La meditazione è un percorso senza fine. E bisogna percorrerlo in prima persona. Ci sono stati grandi maestri che hanno lasciato insegnamenti preziosi. Ma non bastano: ognuno è un caso particolare, ognuno deve procedere da solo e imparare da solo. Perché l'unico vero maestro è dentro di noi.
Non bisogna illudersi che basti ripetere un mantra o imparare una tecnica per avere la strada aperta. E bisogna ridimensionare termini come "illuminazione" e "liberazione". Tutti siamo illuminati e tutti siamo ignoranti: dipende dalle circostanze e dai momenti.

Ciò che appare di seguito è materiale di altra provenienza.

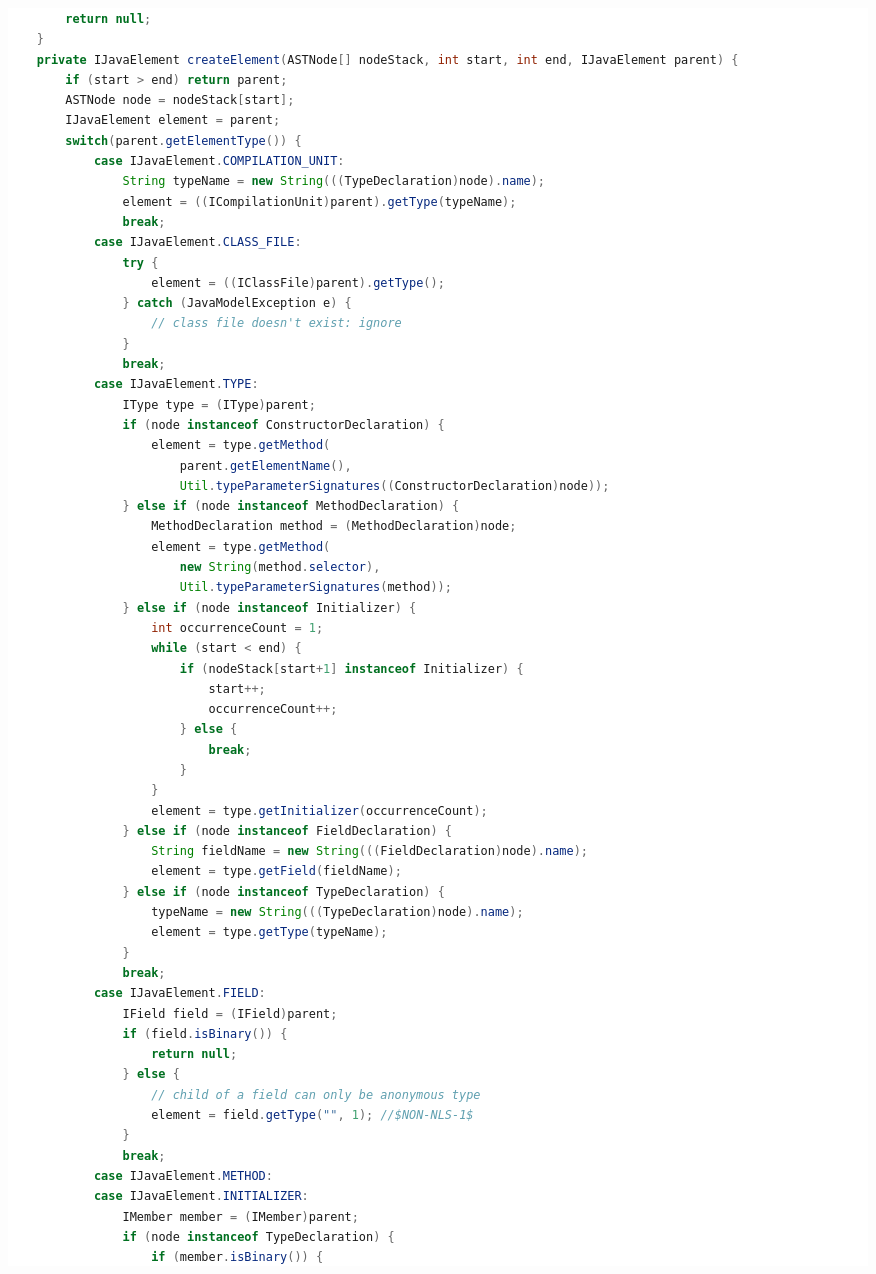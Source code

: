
 ```java
		return null;
	}
	private IJavaElement createElement(ASTNode[] nodeStack, int start, int end, IJavaElement parent) {
		if (start > end) return parent;
        ASTNode node = nodeStack[start];
        IJavaElement element = parent;
		switch(parent.getElementType()) {
	        case IJavaElement.COMPILATION_UNIT:
	            String typeName = new String(((TypeDeclaration)node).name);
	        	element = ((ICompilationUnit)parent).getType(typeName);
	        	break;
	        case IJavaElement.CLASS_FILE:
	            try {
                    element = ((IClassFile)parent).getType();
                } catch (JavaModelException e) {
					// class file doesn't exist: ignore
                }
                break;
            case IJavaElement.TYPE:
                IType type = (IType)parent;
                if (node instanceof ConstructorDeclaration) {
	 				element = type.getMethod(
						parent.getElementName(), 
						Util.typeParameterSignatures((ConstructorDeclaration)node));
				} else if (node instanceof MethodDeclaration) {
				    MethodDeclaration method = (MethodDeclaration)node;
					element = type.getMethod(
						new String(method.selector), 
						Util.typeParameterSignatures(method));
				} else if (node instanceof Initializer) {
				    int occurrenceCount = 1;
				    while (start < end) {
				        if (nodeStack[start+1] instanceof Initializer) {
				            start++;
				        	occurrenceCount++;
				    	} else {
				            break;
				    	}
				    }
				    element = type.getInitializer(occurrenceCount);
                } else if (node instanceof FieldDeclaration) {
                    String fieldName = new String(((FieldDeclaration)node).name);
                    element = type.getField(fieldName);
                } else if (node instanceof TypeDeclaration) {
					typeName = new String(((TypeDeclaration)node).name);
                    element = type.getType(typeName);
                }
                break;
			case IJavaElement.FIELD:
			    IField field = (IField)parent;
			    if (field.isBinary()) {
			        return null;
			    } else {
					// child of a field can only be anonymous type
					element = field.getType("", 1); //$NON-NLS-1$
			    }
				break;
			case IJavaElement.METHOD:
			case IJavaElement.INITIALIZER:
				IMember member = (IMember)parent;
				if (node instanceof TypeDeclaration) {
				    if (member.isBinary()) {
```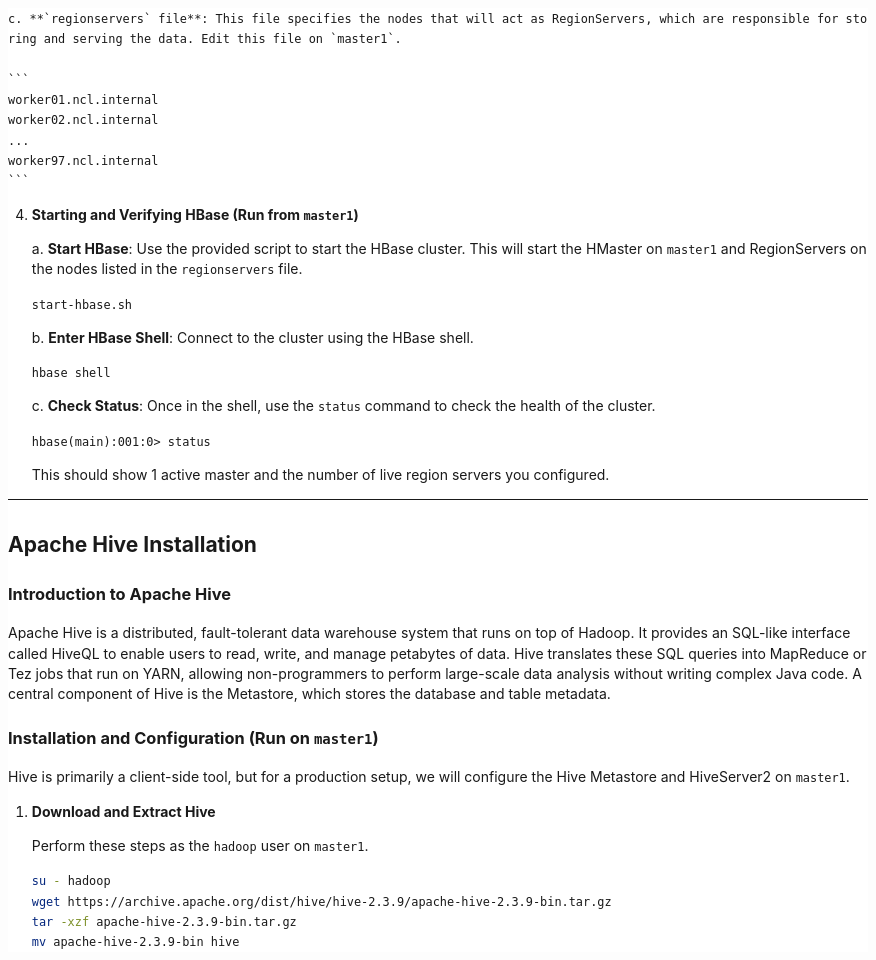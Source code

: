 
    c. **`regionservers` file**: This file specifies the nodes that will act as RegionServers, which are responsible for storing and serving the data. Edit this file on `master1`.

    ```
    worker01.ncl.internal
    worker02.ncl.internal
    ...
    worker97.ncl.internal
    ```

4.  **Starting and Verifying HBase (Run from `master1`)**

    a. **Start HBase**: Use the provided script to start the HBase cluster. This will start the HMaster on `master1` and RegionServers on the nodes listed in the `regionservers` file.

    ```bash
    start-hbase.sh
    ```

    b. **Enter HBase Shell**: Connect to the cluster using the HBase shell.

    ```bash
    hbase shell
    ```

    c. **Check Status**: Once in the shell, use the `status` command to check the health of the cluster.

    ```hbase
    hbase(main):001:0> status
    ```

    This should show 1 active master and the number of live region servers you configured.

-----

## Apache Hive Installation

### Introduction to Apache Hive

Apache Hive is a distributed, fault-tolerant data warehouse system that runs on top of Hadoop. It provides an SQL-like interface called HiveQL to enable users to read, write, and manage petabytes of data. Hive translates these SQL queries into MapReduce or Tez jobs that run on YARN, allowing non-programmers to perform large-scale data analysis without writing complex Java code. A central component of Hive is the Metastore, which stores the database and table metadata.

### Installation and Configuration (Run on `master1`)

Hive is primarily a client-side tool, but for a production setup, we will configure the Hive Metastore and HiveServer2 on `master1`.

1.  **Download and Extract Hive**

    Perform these steps as the `hadoop` user on `master1`.

    ```bash
    su - hadoop
    wget https://archive.apache.org/dist/hive/hive-2.3.9/apache-hive-2.3.9-bin.tar.gz
    tar -xzf apache-hive-2.3.9-bin.tar.gz
    mv apache-hive-2.3.9-bin hive
    ```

La cosa essenziale è stare in silenzio, è stare in ascolto, è osservare, è percepire, è apprendere di continuo, è acuire la sensibilità e l'intelligenza. Ed ogni fatto dell'esistenza, anche il più piccolo, è lì ad insegnarci. Come dicono gli Yogasutra di Patanjali, "l'esercizio ininterrotto della consapevolezza del reale è il mezzo per la dispersione dell'ignoranza".
Dunque il mezzo fondamentale della meditazione è questo: "l'esercizio ininterrotto della consapevolezza", non una tecnica particolare. Ascoltare, osservare, percepire, capire ciò che ci succede personalmente e ciò che riguarda il mondo intero.

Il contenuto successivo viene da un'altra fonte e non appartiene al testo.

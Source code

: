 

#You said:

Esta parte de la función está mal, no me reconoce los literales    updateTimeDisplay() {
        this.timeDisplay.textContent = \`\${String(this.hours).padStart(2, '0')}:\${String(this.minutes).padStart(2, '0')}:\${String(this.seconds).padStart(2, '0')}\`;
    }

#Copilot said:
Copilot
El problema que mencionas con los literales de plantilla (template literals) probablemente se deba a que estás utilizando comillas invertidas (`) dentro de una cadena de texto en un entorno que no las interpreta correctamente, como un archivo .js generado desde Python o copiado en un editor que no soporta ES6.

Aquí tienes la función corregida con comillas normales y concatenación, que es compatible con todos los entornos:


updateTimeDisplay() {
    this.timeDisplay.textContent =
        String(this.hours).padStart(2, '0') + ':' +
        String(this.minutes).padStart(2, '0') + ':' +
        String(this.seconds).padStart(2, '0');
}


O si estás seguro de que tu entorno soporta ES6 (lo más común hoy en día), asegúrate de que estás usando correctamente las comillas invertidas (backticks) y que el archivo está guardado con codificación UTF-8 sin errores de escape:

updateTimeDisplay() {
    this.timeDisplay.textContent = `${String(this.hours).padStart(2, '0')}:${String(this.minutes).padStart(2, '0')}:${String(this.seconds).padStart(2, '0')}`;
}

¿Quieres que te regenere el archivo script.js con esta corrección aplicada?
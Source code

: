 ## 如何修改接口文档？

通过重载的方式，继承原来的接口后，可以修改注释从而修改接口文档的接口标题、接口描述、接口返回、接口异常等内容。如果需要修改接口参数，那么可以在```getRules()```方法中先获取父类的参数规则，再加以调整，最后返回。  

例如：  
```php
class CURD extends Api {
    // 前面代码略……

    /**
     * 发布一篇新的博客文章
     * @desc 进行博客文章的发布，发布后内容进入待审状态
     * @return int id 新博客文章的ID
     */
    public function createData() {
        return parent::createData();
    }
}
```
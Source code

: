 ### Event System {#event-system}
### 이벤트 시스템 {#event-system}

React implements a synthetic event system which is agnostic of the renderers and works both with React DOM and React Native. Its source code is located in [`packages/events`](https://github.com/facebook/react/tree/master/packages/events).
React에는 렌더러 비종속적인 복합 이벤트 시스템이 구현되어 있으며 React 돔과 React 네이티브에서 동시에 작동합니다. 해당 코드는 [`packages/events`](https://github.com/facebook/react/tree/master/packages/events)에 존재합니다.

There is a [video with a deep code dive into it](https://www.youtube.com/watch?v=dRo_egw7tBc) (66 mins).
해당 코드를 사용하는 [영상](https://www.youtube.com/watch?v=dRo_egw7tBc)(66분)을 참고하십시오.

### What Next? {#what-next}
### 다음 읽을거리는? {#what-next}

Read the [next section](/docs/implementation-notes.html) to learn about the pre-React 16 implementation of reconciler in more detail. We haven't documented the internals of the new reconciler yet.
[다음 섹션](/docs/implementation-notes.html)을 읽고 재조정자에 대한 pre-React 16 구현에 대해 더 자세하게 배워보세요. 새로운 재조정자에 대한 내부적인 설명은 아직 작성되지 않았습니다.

Ma, per far questo, ci vuole tempo e silenzio, ci vuole la capacità di starsene soli a contemplare, ci vuole la capacità di interrompere l'incessante dialogo interiore, il fantasticare, il divagare, il pensare a casaccio, le opinioni altrui, le conoscenze acquisite, la cultura appresa ma non sperimentata personalmente.

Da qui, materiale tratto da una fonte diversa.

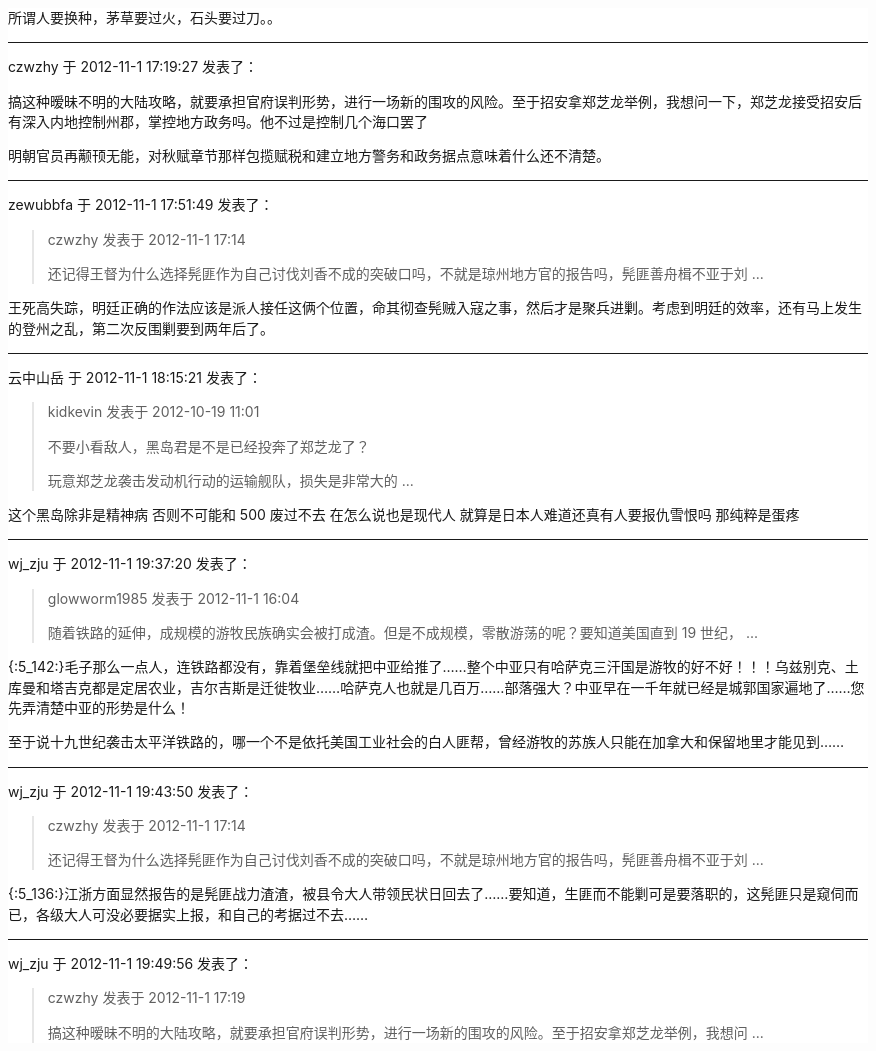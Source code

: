 所谓人要换种，茅草要过火，石头要过刀。。

---

czwzhy 于 2012-11-1 17:19:27 发表了：

搞这种暧昧不明的大陆攻略，就要承担官府误判形势，进行一场新的围攻的风险。至于招安拿郑芝龙举例，我想问一下，郑芝龙接受招安后有深入内地控制州郡，掌控地方政务吗。他不过是控制几个海口罢了

明朝官员再颟顸无能，对秋赋章节那样包揽赋税和建立地方警务和政务据点意味着什么还不清楚。

---

zewubbfa 于 2012-11-1 17:51:49 发表了：

> czwzhy 发表于 2012-11-1 17:14
>
> 还记得王督为什么选择髡匪作为自己讨伐刘香不成的突破口吗，不就是琼州地方官的报告吗，髡匪善舟楫不亚于刘 ...

王死高失踪，明廷正确的作法应该是派人接任这俩个位置，命其彻查髡贼入寇之事，然后才是聚兵进剿。考虑到明廷的效率，还有马上发生的登州之乱，第二次反围剿要到两年后了。

---

云中山岳 于 2012-11-1 18:15:21 发表了：

> kidkevin 发表于 2012-10-19 11:01
>
> 不要小看敌人，黑岛君是不是已经投奔了郑芝龙了？
>
> 玩意郑芝龙袭击发动机行动的运输舰队，损失是非常大的 ...

这个黑岛除非是精神病 否则不可能和 500 废过不去 在怎么说也是现代人 就算是日本人难道还真有人要报仇雪恨吗 那纯粹是蛋疼

---

wj_zju 于 2012-11-1 19:37:20 发表了：

> glowworm1985 发表于 2012-11-1 16:04
>
> 随着铁路的延伸，成规模的游牧民族确实会被打成渣。但是不成规模，零散游荡的呢？要知道美国直到 19 世纪， ...

{:5_142:}毛子那么一点人，连铁路都没有，靠着堡垒线就把中亚给推了……整个中亚只有哈萨克三汗国是游牧的好不好！！！乌兹别克、土库曼和塔吉克都是定居农业，吉尔吉斯是迁徙牧业……哈萨克人也就是几百万……部落强大？中亚早在一千年就已经是城郭国家遍地了……您先弄清楚中亚的形势是什么！

至于说十九世纪袭击太平洋铁路的，哪一个不是依托美国工业社会的白人匪帮，曾经游牧的苏族人只能在加拿大和保留地里才能见到……

---

wj_zju 于 2012-11-1 19:43:50 发表了：

> czwzhy 发表于 2012-11-1 17:14
>
> 还记得王督为什么选择髡匪作为自己讨伐刘香不成的突破口吗，不就是琼州地方官的报告吗，髡匪善舟楫不亚于刘 ...

{:5_136:}江浙方面显然报告的是髡匪战力渣渣，被县令大人带领民状日回去了……要知道，生匪而不能剿可是要落职的，这髡匪只是窥伺而已，各级大人可没必要据实上报，和自己的考据过不去……

---

wj_zju 于 2012-11-1 19:49:56 发表了：

> czwzhy 发表于 2012-11-1 17:19
>
> 搞这种暧昧不明的大陆攻略，就要承担官府误判形势，进行一场新的围攻的风险。至于招安拿郑芝龙举例，我想问 ...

Basta una finestra aperta davanti ai nostri occhi, basta una passeggiata in campagna.
Concentrarsi, isolarsi, ascoltare. E' possibile nelle nostre vite, nelle nostre città, nelle nostre famiglie trovare questo spazio? Il presupposto per meditare è tutto qui. Poi ci vogliono concentrazione ed acuità "visiva": guardare senza l'interferenza dei pensieri estranei. E, a poco a poco, il nostro sguardo si farà più chiaro.